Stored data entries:
************

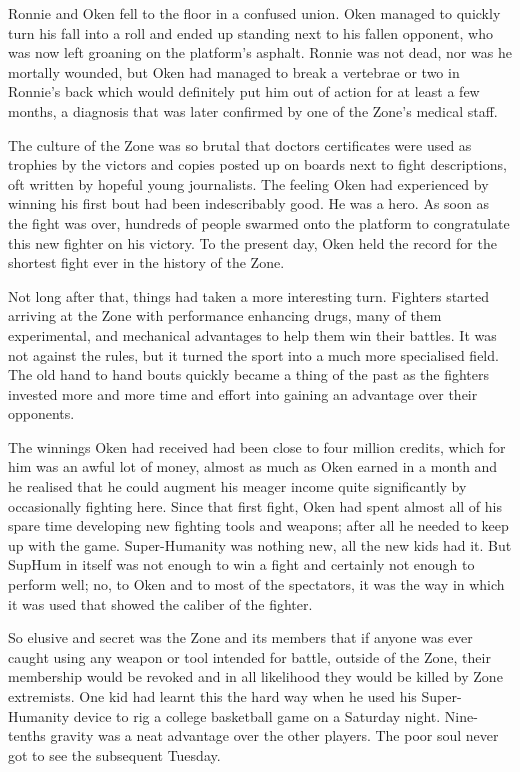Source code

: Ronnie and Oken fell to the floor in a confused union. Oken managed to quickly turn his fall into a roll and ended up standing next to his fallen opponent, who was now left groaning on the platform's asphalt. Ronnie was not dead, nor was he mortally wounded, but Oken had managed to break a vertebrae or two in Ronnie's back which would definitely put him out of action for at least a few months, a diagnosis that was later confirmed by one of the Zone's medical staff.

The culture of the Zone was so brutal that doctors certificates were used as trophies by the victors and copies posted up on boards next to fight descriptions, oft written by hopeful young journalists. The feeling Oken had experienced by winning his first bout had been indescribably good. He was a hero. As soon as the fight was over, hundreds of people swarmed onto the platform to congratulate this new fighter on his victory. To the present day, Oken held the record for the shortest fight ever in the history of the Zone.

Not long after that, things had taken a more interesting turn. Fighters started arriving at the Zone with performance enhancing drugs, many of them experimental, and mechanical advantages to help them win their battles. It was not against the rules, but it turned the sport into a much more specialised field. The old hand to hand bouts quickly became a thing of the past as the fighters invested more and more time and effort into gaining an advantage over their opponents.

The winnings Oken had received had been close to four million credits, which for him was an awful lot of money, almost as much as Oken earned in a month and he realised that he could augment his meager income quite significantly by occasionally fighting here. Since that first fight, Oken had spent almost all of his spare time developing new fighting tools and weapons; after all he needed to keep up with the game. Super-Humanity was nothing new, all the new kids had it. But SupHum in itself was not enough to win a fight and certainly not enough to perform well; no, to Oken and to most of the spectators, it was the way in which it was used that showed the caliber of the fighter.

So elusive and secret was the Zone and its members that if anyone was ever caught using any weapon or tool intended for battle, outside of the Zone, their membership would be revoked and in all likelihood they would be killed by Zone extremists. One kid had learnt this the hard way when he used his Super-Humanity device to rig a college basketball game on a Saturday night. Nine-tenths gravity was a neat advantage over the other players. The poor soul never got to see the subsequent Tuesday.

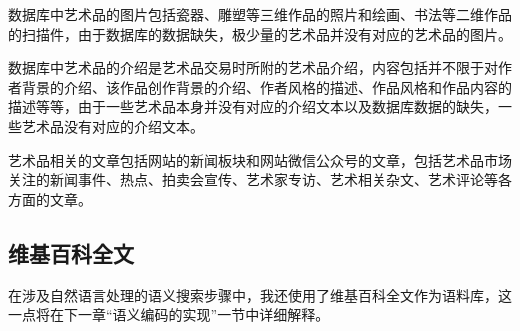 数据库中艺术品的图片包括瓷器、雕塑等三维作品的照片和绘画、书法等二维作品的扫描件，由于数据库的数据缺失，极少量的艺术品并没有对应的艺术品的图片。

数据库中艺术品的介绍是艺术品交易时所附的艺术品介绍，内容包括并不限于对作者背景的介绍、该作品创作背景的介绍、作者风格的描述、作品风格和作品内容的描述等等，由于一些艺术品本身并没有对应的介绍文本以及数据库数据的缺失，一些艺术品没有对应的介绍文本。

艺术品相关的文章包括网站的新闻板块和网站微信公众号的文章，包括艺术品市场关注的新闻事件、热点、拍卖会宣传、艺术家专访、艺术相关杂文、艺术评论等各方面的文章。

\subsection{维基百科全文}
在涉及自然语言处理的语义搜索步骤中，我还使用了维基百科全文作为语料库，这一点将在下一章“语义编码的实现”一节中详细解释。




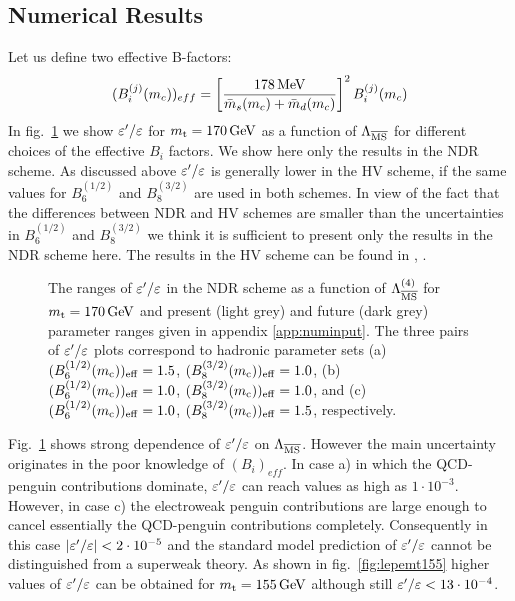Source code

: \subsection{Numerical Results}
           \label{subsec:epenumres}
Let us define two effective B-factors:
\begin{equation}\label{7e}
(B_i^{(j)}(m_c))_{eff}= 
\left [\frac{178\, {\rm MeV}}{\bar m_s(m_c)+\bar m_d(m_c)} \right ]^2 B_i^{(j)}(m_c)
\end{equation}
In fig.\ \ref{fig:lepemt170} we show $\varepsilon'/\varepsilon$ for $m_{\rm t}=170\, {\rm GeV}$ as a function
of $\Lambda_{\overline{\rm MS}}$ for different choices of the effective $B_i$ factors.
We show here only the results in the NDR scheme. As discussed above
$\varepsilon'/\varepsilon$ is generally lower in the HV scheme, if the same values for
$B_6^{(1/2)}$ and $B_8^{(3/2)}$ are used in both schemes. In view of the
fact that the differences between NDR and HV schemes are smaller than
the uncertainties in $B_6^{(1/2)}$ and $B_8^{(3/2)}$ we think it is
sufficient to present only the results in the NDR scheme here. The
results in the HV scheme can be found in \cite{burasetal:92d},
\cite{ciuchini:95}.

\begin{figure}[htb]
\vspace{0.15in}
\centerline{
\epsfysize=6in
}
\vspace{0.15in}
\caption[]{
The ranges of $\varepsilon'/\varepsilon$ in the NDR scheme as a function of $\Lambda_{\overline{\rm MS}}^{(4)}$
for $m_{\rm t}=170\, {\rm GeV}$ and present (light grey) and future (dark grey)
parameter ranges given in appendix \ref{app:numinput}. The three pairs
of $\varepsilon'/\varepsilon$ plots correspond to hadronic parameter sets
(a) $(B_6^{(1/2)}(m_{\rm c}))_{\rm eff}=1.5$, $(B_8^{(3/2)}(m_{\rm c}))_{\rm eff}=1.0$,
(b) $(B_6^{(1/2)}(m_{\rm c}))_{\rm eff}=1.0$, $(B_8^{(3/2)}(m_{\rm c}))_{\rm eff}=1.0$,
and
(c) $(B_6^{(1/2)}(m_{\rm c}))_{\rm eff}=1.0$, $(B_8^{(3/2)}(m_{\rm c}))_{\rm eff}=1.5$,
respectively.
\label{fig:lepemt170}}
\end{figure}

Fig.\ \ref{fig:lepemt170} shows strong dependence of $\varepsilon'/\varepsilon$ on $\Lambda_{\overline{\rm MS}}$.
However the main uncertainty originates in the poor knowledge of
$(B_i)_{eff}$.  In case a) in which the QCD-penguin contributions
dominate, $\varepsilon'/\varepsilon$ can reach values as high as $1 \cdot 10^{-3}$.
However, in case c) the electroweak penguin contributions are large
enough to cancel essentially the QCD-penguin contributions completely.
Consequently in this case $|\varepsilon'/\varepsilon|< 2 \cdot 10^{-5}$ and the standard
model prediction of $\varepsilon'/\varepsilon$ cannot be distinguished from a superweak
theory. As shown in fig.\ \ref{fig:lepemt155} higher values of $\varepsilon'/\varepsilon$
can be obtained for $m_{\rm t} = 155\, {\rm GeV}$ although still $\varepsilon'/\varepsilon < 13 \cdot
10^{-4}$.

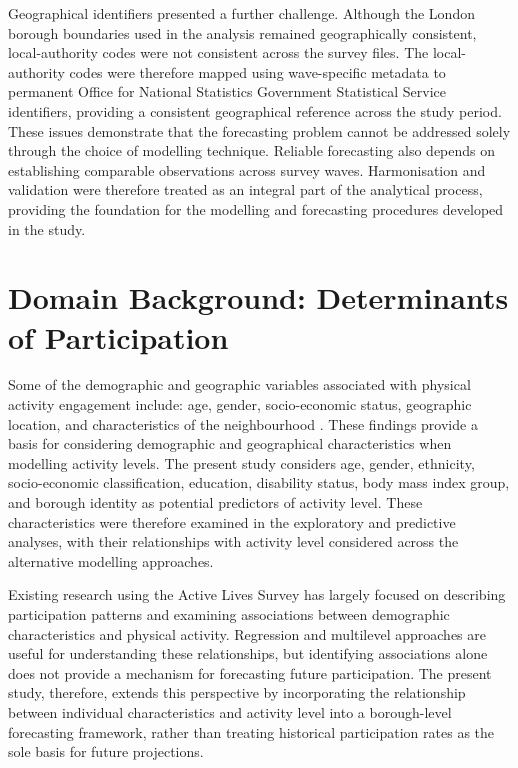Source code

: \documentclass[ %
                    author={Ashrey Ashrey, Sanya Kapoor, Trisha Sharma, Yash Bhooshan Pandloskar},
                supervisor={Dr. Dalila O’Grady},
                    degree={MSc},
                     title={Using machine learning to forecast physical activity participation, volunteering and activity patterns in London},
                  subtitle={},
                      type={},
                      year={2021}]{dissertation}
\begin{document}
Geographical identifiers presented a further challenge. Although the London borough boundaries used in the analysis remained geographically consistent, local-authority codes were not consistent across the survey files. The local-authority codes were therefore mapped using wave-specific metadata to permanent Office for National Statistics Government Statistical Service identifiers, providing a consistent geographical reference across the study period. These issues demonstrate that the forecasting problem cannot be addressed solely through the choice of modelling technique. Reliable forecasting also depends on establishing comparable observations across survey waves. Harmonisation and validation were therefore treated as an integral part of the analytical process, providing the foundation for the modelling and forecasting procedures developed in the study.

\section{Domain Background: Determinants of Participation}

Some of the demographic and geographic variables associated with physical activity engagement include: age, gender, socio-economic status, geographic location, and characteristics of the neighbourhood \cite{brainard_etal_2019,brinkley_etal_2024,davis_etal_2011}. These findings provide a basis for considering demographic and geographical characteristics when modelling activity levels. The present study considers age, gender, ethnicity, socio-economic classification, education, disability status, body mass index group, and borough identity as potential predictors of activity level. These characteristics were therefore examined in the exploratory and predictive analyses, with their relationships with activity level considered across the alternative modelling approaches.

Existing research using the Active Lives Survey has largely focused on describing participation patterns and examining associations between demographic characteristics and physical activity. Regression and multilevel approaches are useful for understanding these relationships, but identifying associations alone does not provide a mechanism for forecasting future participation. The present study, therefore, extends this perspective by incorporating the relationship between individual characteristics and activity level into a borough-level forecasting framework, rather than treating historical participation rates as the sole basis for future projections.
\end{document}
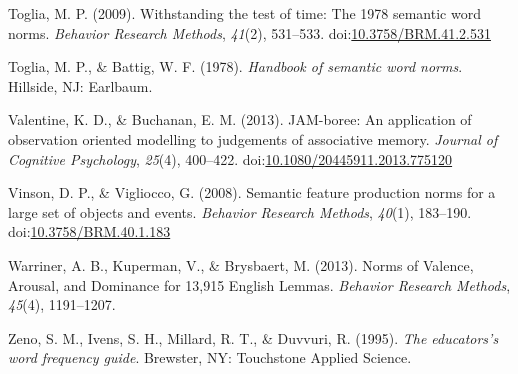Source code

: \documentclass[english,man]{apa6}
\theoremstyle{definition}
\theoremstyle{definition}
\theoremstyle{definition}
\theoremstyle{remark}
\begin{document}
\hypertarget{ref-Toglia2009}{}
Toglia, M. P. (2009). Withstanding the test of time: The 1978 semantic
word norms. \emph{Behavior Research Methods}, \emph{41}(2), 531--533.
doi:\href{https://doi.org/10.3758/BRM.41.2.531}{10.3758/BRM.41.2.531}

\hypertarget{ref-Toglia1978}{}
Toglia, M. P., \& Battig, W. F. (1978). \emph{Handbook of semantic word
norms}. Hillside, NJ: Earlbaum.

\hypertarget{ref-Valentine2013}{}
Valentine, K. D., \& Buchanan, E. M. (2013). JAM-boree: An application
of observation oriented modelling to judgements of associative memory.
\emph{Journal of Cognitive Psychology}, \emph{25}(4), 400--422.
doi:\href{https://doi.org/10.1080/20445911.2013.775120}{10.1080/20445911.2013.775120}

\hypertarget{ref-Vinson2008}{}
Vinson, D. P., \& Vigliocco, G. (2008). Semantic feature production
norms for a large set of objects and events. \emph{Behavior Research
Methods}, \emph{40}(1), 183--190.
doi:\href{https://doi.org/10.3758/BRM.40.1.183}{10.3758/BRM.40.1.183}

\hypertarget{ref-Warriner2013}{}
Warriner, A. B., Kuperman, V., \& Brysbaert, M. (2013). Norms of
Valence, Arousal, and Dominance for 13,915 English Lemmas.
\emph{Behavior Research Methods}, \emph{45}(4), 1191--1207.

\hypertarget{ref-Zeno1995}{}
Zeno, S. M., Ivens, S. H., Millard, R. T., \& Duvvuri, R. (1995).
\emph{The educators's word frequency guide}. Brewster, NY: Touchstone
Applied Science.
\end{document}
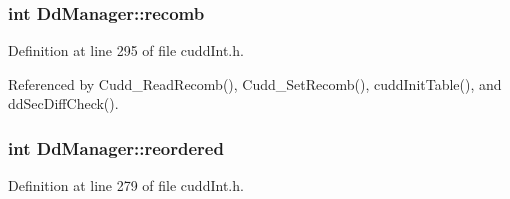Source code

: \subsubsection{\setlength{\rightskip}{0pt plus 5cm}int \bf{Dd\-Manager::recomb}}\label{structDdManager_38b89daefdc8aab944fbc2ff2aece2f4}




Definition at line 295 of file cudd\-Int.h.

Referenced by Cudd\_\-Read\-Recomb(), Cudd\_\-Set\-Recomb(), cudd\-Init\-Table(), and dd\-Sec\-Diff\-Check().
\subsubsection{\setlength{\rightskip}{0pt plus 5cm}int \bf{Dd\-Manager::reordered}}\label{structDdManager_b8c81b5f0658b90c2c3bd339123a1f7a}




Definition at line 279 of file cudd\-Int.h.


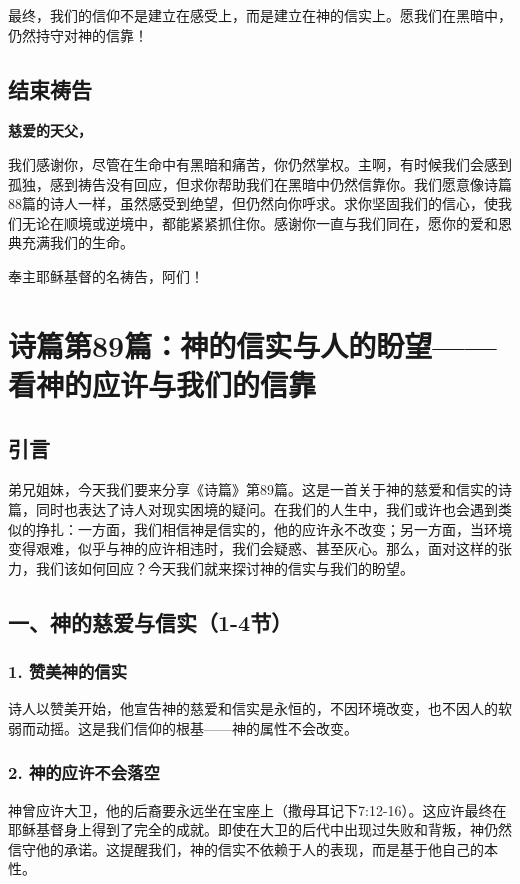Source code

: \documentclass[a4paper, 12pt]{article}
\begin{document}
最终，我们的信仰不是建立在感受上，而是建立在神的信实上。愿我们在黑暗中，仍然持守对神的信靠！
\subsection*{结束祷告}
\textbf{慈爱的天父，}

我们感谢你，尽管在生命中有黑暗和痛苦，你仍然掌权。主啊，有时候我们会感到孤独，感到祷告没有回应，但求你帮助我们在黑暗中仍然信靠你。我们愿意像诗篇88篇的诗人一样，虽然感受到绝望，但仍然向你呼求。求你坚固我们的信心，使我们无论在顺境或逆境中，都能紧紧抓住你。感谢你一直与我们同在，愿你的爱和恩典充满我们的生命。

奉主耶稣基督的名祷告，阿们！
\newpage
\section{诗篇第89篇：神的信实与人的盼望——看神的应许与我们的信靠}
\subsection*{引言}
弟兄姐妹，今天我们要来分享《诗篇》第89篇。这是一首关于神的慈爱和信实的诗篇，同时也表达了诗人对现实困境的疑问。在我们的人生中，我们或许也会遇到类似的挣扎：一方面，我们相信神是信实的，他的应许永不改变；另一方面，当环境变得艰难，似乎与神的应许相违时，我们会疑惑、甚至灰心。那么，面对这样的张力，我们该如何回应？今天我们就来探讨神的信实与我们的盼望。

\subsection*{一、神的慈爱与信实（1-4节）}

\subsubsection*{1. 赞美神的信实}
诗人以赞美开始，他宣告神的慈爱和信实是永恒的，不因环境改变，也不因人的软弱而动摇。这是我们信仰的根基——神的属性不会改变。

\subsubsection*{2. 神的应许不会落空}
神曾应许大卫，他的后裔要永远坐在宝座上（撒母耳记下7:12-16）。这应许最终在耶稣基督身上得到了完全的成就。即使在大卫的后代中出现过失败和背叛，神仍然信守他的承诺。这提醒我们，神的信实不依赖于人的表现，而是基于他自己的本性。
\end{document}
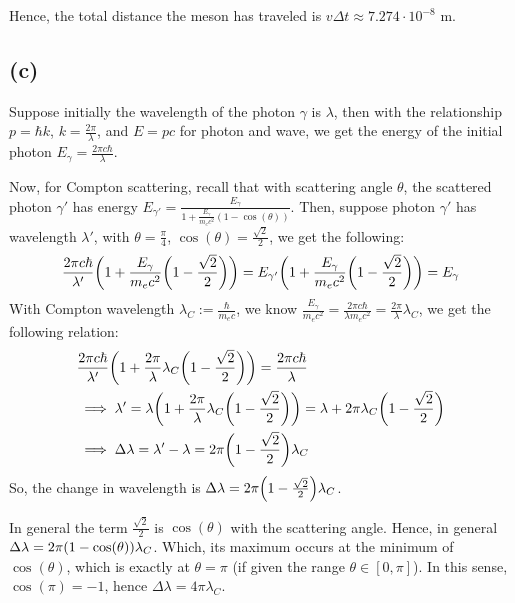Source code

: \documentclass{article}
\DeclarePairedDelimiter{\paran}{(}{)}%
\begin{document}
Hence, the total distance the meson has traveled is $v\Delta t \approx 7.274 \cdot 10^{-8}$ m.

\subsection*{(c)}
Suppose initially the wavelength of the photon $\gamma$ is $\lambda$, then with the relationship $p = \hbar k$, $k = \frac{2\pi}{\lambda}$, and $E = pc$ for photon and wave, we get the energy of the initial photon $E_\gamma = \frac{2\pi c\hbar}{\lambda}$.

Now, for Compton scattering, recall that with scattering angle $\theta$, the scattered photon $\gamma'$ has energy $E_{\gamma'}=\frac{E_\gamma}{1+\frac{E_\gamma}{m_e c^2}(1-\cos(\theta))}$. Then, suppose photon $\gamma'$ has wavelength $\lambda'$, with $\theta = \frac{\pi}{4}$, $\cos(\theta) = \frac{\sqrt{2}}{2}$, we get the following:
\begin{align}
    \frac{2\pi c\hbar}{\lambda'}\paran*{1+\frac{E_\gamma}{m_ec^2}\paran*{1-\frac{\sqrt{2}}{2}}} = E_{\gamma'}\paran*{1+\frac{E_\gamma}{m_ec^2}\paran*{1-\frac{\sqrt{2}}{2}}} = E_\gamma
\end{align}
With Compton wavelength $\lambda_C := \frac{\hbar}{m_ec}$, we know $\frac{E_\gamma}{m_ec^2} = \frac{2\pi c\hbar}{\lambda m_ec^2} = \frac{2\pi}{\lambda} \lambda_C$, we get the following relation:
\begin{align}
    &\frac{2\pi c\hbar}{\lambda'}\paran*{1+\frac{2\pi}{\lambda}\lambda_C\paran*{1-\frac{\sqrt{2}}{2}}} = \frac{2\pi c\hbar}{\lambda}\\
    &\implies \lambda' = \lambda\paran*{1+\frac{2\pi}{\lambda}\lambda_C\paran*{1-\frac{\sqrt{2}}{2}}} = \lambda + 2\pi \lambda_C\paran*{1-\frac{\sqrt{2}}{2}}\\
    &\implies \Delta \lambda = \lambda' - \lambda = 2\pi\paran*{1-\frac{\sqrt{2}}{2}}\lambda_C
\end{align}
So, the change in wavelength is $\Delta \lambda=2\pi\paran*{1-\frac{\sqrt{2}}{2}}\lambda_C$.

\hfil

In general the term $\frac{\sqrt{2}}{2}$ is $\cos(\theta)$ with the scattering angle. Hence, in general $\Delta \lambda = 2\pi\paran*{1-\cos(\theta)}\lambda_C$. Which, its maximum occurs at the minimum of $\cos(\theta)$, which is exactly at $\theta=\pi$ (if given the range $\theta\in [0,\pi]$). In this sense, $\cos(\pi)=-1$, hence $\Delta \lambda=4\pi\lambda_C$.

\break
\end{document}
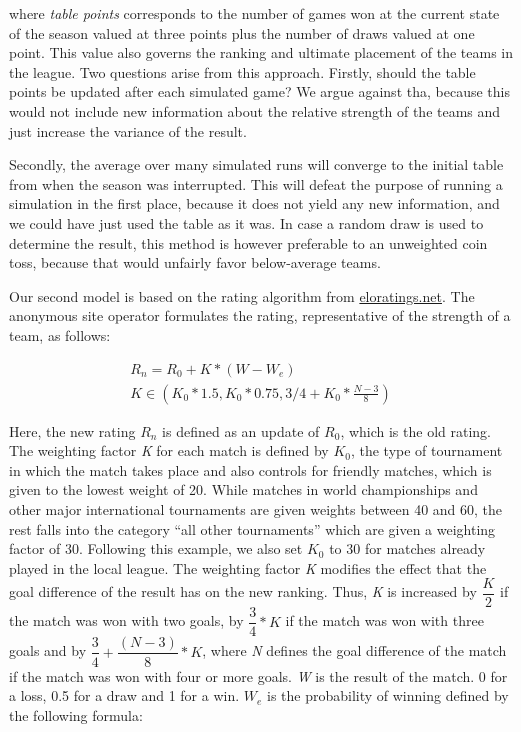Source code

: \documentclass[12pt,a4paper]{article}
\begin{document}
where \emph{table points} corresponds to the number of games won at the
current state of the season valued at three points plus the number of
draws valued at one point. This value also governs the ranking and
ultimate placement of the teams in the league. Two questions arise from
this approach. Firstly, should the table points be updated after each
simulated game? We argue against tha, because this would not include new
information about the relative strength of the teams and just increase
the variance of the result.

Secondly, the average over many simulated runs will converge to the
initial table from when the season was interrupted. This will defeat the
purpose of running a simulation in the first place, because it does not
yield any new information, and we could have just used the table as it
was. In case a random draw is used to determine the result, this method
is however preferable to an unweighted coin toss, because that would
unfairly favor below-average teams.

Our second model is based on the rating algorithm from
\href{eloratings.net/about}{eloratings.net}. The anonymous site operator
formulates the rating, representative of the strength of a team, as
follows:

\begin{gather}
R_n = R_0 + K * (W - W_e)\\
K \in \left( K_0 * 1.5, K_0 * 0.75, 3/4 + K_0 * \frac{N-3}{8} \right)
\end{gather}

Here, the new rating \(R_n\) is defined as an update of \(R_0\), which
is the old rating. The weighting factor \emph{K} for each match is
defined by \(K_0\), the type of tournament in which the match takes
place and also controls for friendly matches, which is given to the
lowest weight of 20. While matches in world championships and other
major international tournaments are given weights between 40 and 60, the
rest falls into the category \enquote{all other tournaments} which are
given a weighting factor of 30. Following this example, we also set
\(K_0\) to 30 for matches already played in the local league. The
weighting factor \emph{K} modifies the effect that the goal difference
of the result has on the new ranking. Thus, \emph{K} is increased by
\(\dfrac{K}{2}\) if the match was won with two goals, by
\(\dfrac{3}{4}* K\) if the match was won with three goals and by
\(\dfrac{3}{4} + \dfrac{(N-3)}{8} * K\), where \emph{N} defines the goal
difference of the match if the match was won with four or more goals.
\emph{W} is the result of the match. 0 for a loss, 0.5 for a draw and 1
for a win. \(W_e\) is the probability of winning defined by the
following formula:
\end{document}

************

WORK TO BE COMPLETED:
Please return the lines above that run from the line containing "fact that the" to the line containing "The ranges of", inclusive, exactly and with no other lines.

SOLUTION TO THIS PROBLEM:
fact that the differences between NDR and HV schemes are smaller than
the uncertainties in $B_6^{(1/2)}$ and $B_8^{(3/2)}$ we think it is
sufficient to present only the results in the NDR scheme here. The
results in the HV scheme can be found in \cite{burasetal:92d},
\cite{ciuchini:95}.

\begin{figure}[htb]
\vspace{0.15in}
\centerline{
\epsfysize=6in
}
\vspace{0.15in}
\caption[]{
The ranges of $\varepsilon'/\varepsilon$ in the NDR scheme as a function of $\Lambda_{\overline{\rm MS}}^{(4)}$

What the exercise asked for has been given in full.